Pictures paired with source code
=== Begin Enclosure ===

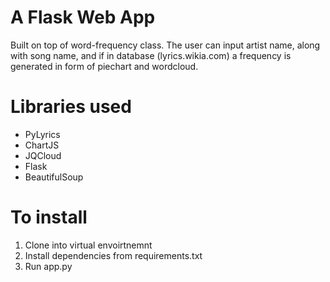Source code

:<h1> A Flask Web App </h1>
<p> Built on top of word-frequency class. The user can input artist name, along with song name, and if in database (lyrics.wikia.com) a frequency is generated in form of piechart and wordcloud. </p>
<h1>Libraries used</h1>
<ul>
  <li>PyLyrics</li>
  <li>ChartJS</li>
  <li>JQCloud</li>
  <li>Flask</li>
  <li>BeautifulSoup</li>
</ul>
<h1>To install</h1>
<ol>
  <li>Clone into virtual envoirtnemnt</li>
  <li>Install dependencies from requirements.txt</li>
  <li>Run app.py</li>
</ol>
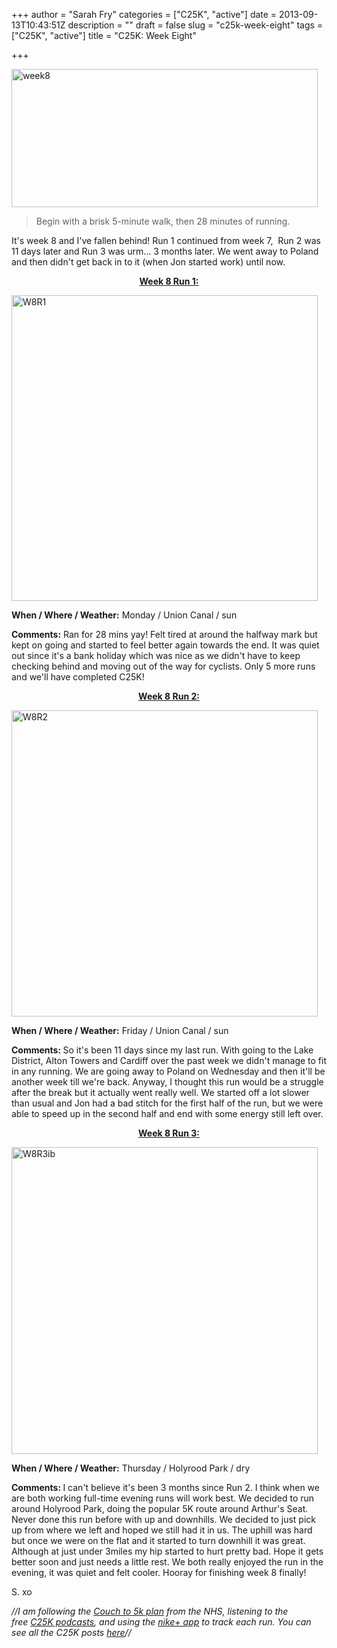 +++
author = "Sarah Fry"
categories = ["C25K", "active"]
date = 2013-09-13T10:43:51Z
description = ""
draft = false
slug = "c25k-week-eight"
tags = ["C25K", "active"]
title = "C25K: Week Eight"

+++


<p style="text-align: left;"><a href="http://sweetaspi.co.uk/content/images/2013/05/week8.jpg"><img class="alignnone size-full wp-image-1790" alt="week8" src="http://sweetaspi.co.uk/content/images/2013/05/week8.jpg" width="490" height="221" /></a></p>

>Begin with a brisk 5-minute walk, then 28 minutes of running.

<p style="text-align: left;">It's week 8 and I've fallen behind! Run 1 continued from week 7,  Run 2 was 11 days later and Run 3 was urm... 3 months later. We went away to Poland and then didn't get back in to it (when Jon started work) until now.</p>
<p style="text-align: center;"><span style="text-decoration: underline;"><strong>Week 8 Run 1:</strong></span></p>
<p style="text-align: left;"><a href="http://sweetaspi.co.uk/content/images/2013/05/W8R1ib.jpg"><img class="alignnone size-full wp-image-1768" alt="W8R1" src="http://sweetaspi.co.uk/content/images/2013/05/W8R1ib.jpg" width="490" height="489" /></a></p>
<strong>When / Where / Weather:</strong> Monday / Union Canal / sun

<strong>Comments:</strong> Ran for 28 mins yay! Felt tired at around the halfway mark but kept on going and started to feel better again towards the end. It was quiet out since it's a bank holiday which was nice as we didn't have to keep checking behind and moving out of the way for cyclists. Only 5 more runs and we'll have completed C25K!
<p style="text-align: center;"><span style="text-decoration: underline;"><strong>Week 8 Run 2:</strong></span></p>
<p style="text-align: left;"><a href="http://sweetaspi.co.uk/content/images/2013/05/W8R2ib.jpg"><img class="alignnone size-full wp-image-1791" alt="W8R2" src="http://sweetaspi.co.uk/content/images/2013/05/W8R2ib.jpg" width="490" height="490" /></a></p>
<strong>When / Where / Weather:</strong> Friday / Union Canal / sun

<strong>Comments: </strong>So it's been 11 days since my last run. With going to the Lake District, Alton Towers and Cardiff over the past week we didn't manage to fit in any running. We are going away to Poland on Wednesday and then it'll be another week till we're back. Anyway, I thought this run would be a struggle after the break but it actually went really well. We started off a lot slower than usual and Jon had a bad stitch for the first half of the run, but we were able to speed up in the second half and end with some energy still left over.
<p style="text-align: center;"><span style="text-decoration: underline;"><strong>Week 8 Run 3:</strong></span></p>
<a href="http://sweetaspi.co.uk/content/images/2013/05/W8R3ib.jpg"><img class="alignnone size-full wp-image-1988" alt="W8R3ib" src="http://sweetaspi.co.uk/content/images/2013/05/W8R3ib.jpg" width="490" height="491" /></a>

<strong>When / Where / Weather:</strong> Thursday / Holyrood Park / dry

<strong>Comments: </strong>I can't believe it's been 3 months since Run 2. I think when we are both working full-time evening runs will work best. We decided to run around Holyrood Park, doing the popular 5K route around Arthur's Seat. Never done this run before with up and downhills. We decided to just pick up from where we left and hoped we still had it in us. The uphill was hard but once we were on the flat and it started to turn downhill it was great. Although at just under 3miles my hip started to hurt pretty bad. Hope it gets better soon and just needs a little rest. We both really enjoyed the run in the evening, it was quiet and felt cooler. Hooray for finishing week 8 finally!

S. xo

<em>//I am following the <a href="http://www.nhs.uk/LiveWell/c25k/Pages/couch-to-5k.aspx" target="_blank">Couch to 5k plan</a> from the NHS, listening <em>to the free <a href="http://www.nhs.uk/Tools/Pages/couch-5K-running-plan.aspx" target="_blank">C25K podcasts</a>, and </em>using the <a href="http://nikeplus.nike.com/plus/products/gps_app/" target="_blank">nike+ app</a> to track each run. You can see all the C25K posts <a href="http://sweetaspi.co.uk/tag/C25K/" target="_blank">here</a>//</em>

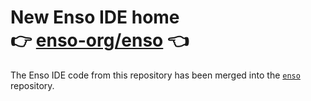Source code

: # New Enso IDE home <br> 👉 [enso-org/enso](https://github.com/enso-org/enso/tree/develop/app/gui) 👈

The Enso IDE code from this repository has been merged into the [`enso`](https://github.com/enso-org/enso) repository.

=== End Enclosure ===

■ What you will do ■
Leave the pictures out, and transcribe exactly the lines above starting at the one that contains "<li>JQCloud</li>" and ending at the one that contains "work) until now.</p>".

■ Output below ■
  <li>JQCloud</li>
  <li>Flask</li>
  <li>BeautifulSoup</li>
</ul>
<h1>To install</h1>
<ol>
  <li>Clone into virtual envoirtnemnt</li>
  <li>Install dependencies from requirements.txt</li>
  <li>Run app.py</li>
</ol>
 +++
author = "Sarah Fry"
categories = ["C25K", "active"]
date = 2013-09-13T10:43:51Z
description = ""
draft = false
slug = "c25k-week-eight"
tags = ["C25K", "active"]
title = "C25K: Week Eight"

+++


<p style="text-align: left;"><a href="http://sweetaspi.co.uk/content/images/2013/05/week8.jpg"><img class="alignnone size-full wp-image-1790" alt="week8" src="http://sweetaspi.co.uk/content/images/2013/05/week8.jpg" width="490" height="221" /></a></p>

>Begin with a brisk 5-minute walk, then 28 minutes of running.

<p style="text-align: left;">It's week 8 and I've fallen behind! Run 1 continued from week 7,  Run 2 was 11 days later and Run 3 was urm... 3 months later. We went away to Poland and then didn't get back in to it (when Jon started work) until now.</p>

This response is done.